Stored entries:
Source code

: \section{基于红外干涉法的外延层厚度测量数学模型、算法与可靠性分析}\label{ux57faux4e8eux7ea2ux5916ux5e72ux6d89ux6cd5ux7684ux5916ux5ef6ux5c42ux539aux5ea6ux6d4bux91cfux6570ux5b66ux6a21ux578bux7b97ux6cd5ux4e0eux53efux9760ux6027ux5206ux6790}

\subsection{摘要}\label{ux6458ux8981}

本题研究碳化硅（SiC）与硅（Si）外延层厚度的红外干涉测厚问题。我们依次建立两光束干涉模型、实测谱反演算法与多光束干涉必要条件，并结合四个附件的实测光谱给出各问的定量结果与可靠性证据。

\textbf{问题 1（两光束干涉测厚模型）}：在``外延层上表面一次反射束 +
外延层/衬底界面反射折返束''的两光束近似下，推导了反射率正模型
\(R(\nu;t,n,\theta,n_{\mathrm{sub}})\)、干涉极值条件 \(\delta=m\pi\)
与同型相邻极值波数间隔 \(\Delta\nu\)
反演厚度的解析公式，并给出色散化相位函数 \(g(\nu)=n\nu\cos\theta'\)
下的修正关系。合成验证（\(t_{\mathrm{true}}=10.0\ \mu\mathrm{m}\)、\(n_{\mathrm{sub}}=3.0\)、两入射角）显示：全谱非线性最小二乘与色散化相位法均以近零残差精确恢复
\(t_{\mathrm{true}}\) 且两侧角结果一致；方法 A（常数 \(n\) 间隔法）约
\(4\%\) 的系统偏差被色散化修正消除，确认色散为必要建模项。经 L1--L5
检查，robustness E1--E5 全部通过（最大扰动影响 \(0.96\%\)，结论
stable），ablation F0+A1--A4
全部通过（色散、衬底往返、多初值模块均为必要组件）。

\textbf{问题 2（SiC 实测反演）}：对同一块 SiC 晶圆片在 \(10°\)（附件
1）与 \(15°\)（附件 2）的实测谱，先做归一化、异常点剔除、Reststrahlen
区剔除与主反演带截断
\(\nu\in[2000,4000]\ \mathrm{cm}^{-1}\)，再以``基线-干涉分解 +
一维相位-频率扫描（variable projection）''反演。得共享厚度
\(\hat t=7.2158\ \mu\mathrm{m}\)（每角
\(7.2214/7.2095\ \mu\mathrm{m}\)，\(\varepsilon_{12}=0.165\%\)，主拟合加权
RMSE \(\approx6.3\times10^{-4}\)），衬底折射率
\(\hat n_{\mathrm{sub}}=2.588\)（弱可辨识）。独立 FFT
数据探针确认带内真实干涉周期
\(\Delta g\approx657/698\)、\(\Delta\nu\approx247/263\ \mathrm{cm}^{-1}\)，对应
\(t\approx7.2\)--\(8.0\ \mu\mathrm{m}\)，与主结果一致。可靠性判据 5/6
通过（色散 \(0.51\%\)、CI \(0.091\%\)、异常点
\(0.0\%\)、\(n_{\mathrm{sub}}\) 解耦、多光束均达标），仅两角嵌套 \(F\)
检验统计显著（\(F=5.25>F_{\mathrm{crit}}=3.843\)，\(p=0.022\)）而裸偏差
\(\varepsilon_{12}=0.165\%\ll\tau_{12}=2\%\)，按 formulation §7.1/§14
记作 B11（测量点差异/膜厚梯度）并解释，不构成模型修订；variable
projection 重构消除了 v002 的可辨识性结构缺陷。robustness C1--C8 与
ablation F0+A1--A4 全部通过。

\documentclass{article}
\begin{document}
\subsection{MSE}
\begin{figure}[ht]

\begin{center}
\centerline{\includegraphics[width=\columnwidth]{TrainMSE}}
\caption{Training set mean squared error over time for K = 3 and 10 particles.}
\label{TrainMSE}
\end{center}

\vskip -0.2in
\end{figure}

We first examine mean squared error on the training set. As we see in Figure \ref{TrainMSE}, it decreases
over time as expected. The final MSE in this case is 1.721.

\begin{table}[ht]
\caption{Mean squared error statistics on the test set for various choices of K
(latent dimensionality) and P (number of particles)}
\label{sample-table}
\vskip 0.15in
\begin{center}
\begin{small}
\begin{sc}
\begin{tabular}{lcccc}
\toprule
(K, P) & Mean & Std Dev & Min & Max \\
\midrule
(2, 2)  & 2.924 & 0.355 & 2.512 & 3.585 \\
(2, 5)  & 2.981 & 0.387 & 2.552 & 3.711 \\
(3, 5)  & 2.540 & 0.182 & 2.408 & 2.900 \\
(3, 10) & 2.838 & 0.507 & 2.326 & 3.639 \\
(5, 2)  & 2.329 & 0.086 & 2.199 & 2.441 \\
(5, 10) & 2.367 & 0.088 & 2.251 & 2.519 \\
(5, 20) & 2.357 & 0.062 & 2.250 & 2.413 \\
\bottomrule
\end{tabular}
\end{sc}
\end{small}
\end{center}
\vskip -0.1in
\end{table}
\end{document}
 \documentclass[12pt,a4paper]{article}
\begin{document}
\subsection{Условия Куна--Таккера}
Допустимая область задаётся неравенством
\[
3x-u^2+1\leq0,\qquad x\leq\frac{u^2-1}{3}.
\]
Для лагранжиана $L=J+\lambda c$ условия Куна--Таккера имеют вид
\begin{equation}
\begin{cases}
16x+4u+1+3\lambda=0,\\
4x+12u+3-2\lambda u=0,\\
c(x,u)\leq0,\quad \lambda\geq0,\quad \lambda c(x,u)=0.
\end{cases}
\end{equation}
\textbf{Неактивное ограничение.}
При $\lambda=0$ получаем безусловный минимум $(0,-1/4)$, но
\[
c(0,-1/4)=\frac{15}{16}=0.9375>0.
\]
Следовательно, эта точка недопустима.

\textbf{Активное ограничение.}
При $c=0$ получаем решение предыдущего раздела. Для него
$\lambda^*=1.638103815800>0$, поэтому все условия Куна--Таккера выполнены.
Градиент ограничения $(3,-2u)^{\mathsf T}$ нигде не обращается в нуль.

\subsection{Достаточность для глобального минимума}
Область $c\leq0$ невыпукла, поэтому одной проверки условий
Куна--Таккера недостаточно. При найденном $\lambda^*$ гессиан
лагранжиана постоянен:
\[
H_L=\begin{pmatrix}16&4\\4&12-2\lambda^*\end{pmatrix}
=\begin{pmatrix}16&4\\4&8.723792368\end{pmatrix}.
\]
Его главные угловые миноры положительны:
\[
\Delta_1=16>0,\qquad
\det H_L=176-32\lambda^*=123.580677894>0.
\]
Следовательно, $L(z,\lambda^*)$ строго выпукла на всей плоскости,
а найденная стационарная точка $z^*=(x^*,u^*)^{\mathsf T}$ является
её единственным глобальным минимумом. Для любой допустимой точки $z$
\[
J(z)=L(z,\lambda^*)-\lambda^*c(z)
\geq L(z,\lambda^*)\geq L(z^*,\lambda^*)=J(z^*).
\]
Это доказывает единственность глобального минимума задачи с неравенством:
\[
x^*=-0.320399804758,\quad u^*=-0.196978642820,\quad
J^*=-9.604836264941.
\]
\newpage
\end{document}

● **DIRECTIONS**:
An exact copy of the lines above, from the one containing "全部通过（色散、衬底往返、多初值模块均为必要组件）。" down to the one containing "一维相位-频率扫描（variable projection）''反演。得共享厚度" and including both, is the whole answer; retype it and nothing else.

● **RESPONSE**:
全部通过（色散、衬底往返、多初值模块均为必要组件）。

\textbf{问题 2（SiC 实测反演）}：对同一块 SiC 晶圆片在 \(10°\)（附件
1）与 \(15°\)（附件 2）的实测谱，先做归一化、异常点剔除、Reststrahlen
区剔除与主反演带截断
\(\nu\in[2000,4000]\ \mathrm{cm}^{-1}\)，再以``基线-干涉分解 +
一维相位-频率扫描（variable projection）''反演。得共享厚度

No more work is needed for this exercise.